I'll try to do better about getting these up each week. Honestly, and "The Voice of Reason" can tell you this -- I had this thing done last Thursday ... and then the eviction threw the entire rankings (and game) into chaos (I had Nick ranked 3rd, and GinaMarie was 13th pre-meltdown) that rendered a re-do. Then the weekend, which was spent poolside, then today at work, which is probably the most depressing day of my year, and given all the crap I'm dealing with in my life at this point, that's saying something. But I'll try to do better.
The likely next two posts:
* Sometimes, you just have to vent. I feel an epic one coming on, sometime this week. I started it today, if only to record my emotions of what today meant to me. I will keep it as person-free and Stevo-centric as humanly possible though. I'm done fighting. One side has to cave, if only for the sanity of all parties involved. I guess it'll once again, be me.
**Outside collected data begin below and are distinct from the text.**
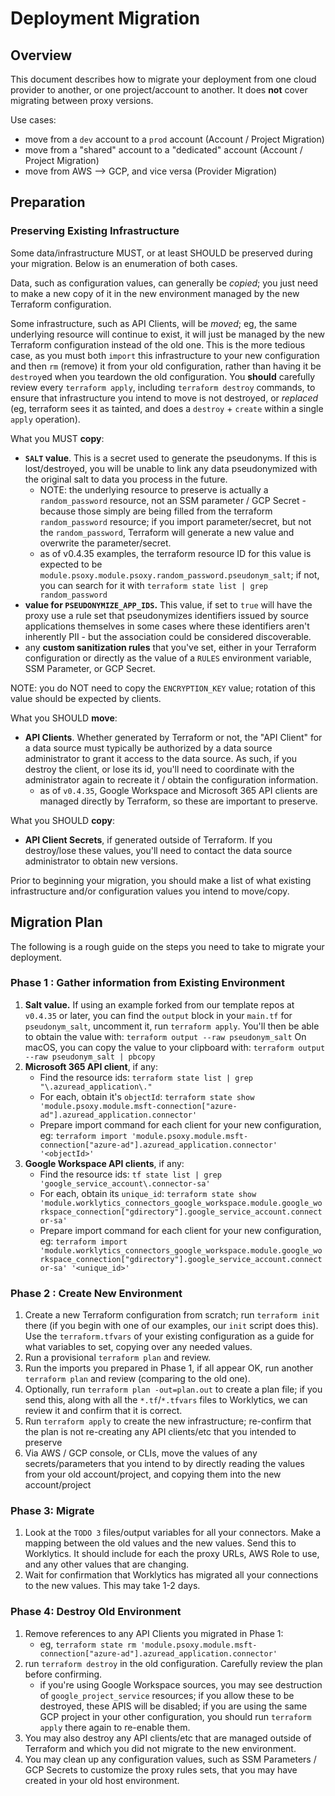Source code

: # Deployment Migration

## Overview
This document describes how to migrate your deployment from one cloud provider to another, or
one project/account to another. It does **not** cover migrating between proxy versions.

Use cases:
  - move from a `dev` account to a `prod` account (Account / Project Migration)
  - move from a "shared" account to a "dedicated" account (Account / Project Migration)
  - move from AWS --> GCP, and vice versa (Provider Migration)

## Preparation

### Preserving Existing Infrastructure

Some data/infrastructure MUST, or at least SHOULD be preserved during your migration. Below is
an enumeration of both cases.

Data, such as configuration values, can generally be *copied*; you just need to make a new copy of
it in the new environment managed by the new Terraform configuration.

Some infrastructure, such as API Clients, will be *moved*; eg, the same underlying resource will
continue to exist, it will just be managed by the new Terraform configuration instead of the old
one. This is the more tedious case, as you must both `import` this infrastructure to your new
configuration and then `rm` (remove) it from your old configuration, rather than having it be
`destroy`ed when you teardown the old configuration.  You **should** carefully review every `terraform
apply`, including `terraform destroy` commands, to ensure that infrastructure you intend to move
is not destroyed, or *replaced* (eg, terraform sees it as tainted, and does a `destroy` + `create`
within a single `apply` operation).


What you MUST **copy**:
  - **`SALT` value**. This is a secret used to generate the pseudonyms. If this is lost/destroyed,
    you will be unable to link any data pseudonymized with the original salt to data you process in
    the future.
      - NOTE: the underlying resource to preserve is actually a `random_password` resource, not
        an SSM parameter / GCP Secret - because those simply are being filled from the terraform
        `random_password` resource; if you import parameter/secret, but not the `random_password`,
        Terraform will generate a new value and overwrite the parameter/secret.
      - as of v0.4.35 examples, the terraform resource ID for this value is expected to be
        `module.psoxy.module.psoxy.random_password.pseudonym_salt`; if not, you can search for it
         with `terraform state list | grep random_password`
  - **value for `PSEUDONYMIZE_APP_IDS`.** This value, if set to `true` will have the proxy use a rule
    set that pseudonymizes identifiers issued by source applications themselves in some cases where
    these identifiers aren't inherently PII - but the association could be considered discoverable.
  - any **custom sanitization rules** that you've set, either in your Terraform configuration
    or directly as the value of a `RULES` environment variable, SSM Parameter, or GCP Secret.

NOTE: you do NOT need to copy the `ENCRYPTION_KEY` value; rotation of this value should be
expected by clients.

What you SHOULD **move**:
  - **API Clients**. Whether generated by Terraform or not, the "API Client" for a data source must
    typically be authorized by a data source administrator to grant it access to the data source. As
    such, if you destroy the client, or lose its id, you'll need to coordinate with the administrator
    again to recreate it / obtain the configuration information.
       - as of `v0.4.35`, Google Workspace and Microsoft 365 API clients are managed directly by
         Terraform, so these are important to preserve.

What you SHOULD **copy**:
- **API Client Secrets**, if generated outside of Terraform. If you destroy/lose these values,
  you'll need to contact the data source administrator to obtain new versions.


Prior to beginning your migration, you should make a list of what existing infrastructure and/or
configuration values you intend to move/copy.

## Migration Plan

The following is a rough guide on the steps you need to take to migrate your deployment.

### Phase 1 : Gather information from Existing Environment

  1. **Salt value.** If using an example forked from our template repos at `v0.4.35` or later, you
     can find the `output` block in your `main.tf` for `pseudonym_salt`, uncomment it, run
     `terraform apply`.  You'll then be able to obtain the value with:
        `terraform output --raw pseudonym_salt`
     On macOS, you can copy the value to your clipboard with:
       `terraform output --raw pseudonym_salt | pbcopy`
  2. **Microsoft 365 API client**, if any:
      - Find the resource ids: `terraform state list | grep "\.azuread_application\."`
      - For each, obtain it's `objectId`: `terraform state show 'module.psoxy.module.msft-connection["azure-ad"].azuread_application.connector'`
      - Prepare import command for each client for your new configuration, eg:
        `terraform import 'module.psoxy.module.msft-connection["azure-ad"].azuread_application.connector' '<objectId>'`
  3. **Google Workspace API clients**, if any:
      - Find the resource ids: `tf state list | grep 'google_service_account\.connector-sa'`
      - For each, obtain its `unique_id`: `terraform state show 'module.worklytics_connectors_google_workspace.module.google_workspace_connection["gdirectory"].google_service_account.connector-sa'`
      - Prepare import command for each client for your new configuration, eg:
        `terraform import 'module.worklytics_connectors_google_workspace.module.google_workspace_connection["gdirectory"].google_service_account.connector-sa' '<unique_id>'`


### Phase 2 : Create New Environment
  1. Create a new Terraform configuration from scratch; run `terraform init` there (if you begin
     with one of our examples, our `init` script does this). Use the `terraform.tfvars` of your
     existing configuration as a guide for what variables to set, copying over any needed values.
  2. Run a provisional `terraform plan` and review.
  3. Run the imports you prepared in Phase 1, if all appear OK, run another `terraform plan` and
     review (comparing to the old one).
  5. Optionally, run `terraform plan -out=plan.out` to create a plan file; if you send this, along
     with all the `*.tf`/`*.tfvars` files to Worklytics, we can review it and confirm that it is
     correct.
  5. Run `terraform apply` to create the new infrastructure; re-confirm that the plan is not
     re-creating any API clients/etc that you intended to preserve
  6. Via AWS / GCP console, or CLIs, move the values of any secrets/parameters that you intend to
     by directly reading the values from your old account/project, and copying them into the new
     account/project

### Phase 3: Migrate
   1. Look at the `TODO 3` files/output variables for all your connectors.  Make a mapping between
      the old values and the new values. Send this to Worklytics. It should include for each the
      proxy URLs, AWS Role to use, and any other values that are changing.
   2. Wait for confirmation that Worklytics has migrated all your connections to the new values.
      This may take 1-2 days.

### Phase 4: Destroy Old Environment
  1. Remove references to any API Clients you migrated in Phase 1:
     - eg, `terraform state rm 'module.psoxy.module.msft-connection["azure-ad"].azuread_application.connector'`
  2. run `terraform destroy` in the old configuration. Carefully review the plan before
     confirming.
      - if you're using Google Workspace sources, you may see destruction of `google_project_service`
        resources; if you allow these to be destroyed, these APIS will be disabled; if you are using
        the same GCP project in your other configuration, you should run `terraform apply` there
        again to re-enable them.
  3. You may also destroy any API clients/etc that are managed outside of Terraform and which you
     did not migrate to the new environment.
  4. You may clean up any configuration values, such as SSM Parameters / GCP Secrets to customize
     the proxy rules sets, that you may have created in your old host environment.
* Also, I'm almost done with the next "Stevo looks back at his favorite episodes" post, which will be the seventh ranked episode on the list. Hope to get that up this week as well. But I make no promises.
I have a long week ahead of me, as the job has completely changed now, I'm tied up all weekend in a barbeque contest, and I'm trying like hell to finally get some PTO next week, which means working double hard this week, even if it's a staycation poolside with an ice cold Coors Light or three.
But hey, if I can't find an hour out of my life to put up a Big Brother Power Poll?
Then I have truly failed myself, and you, the readers ...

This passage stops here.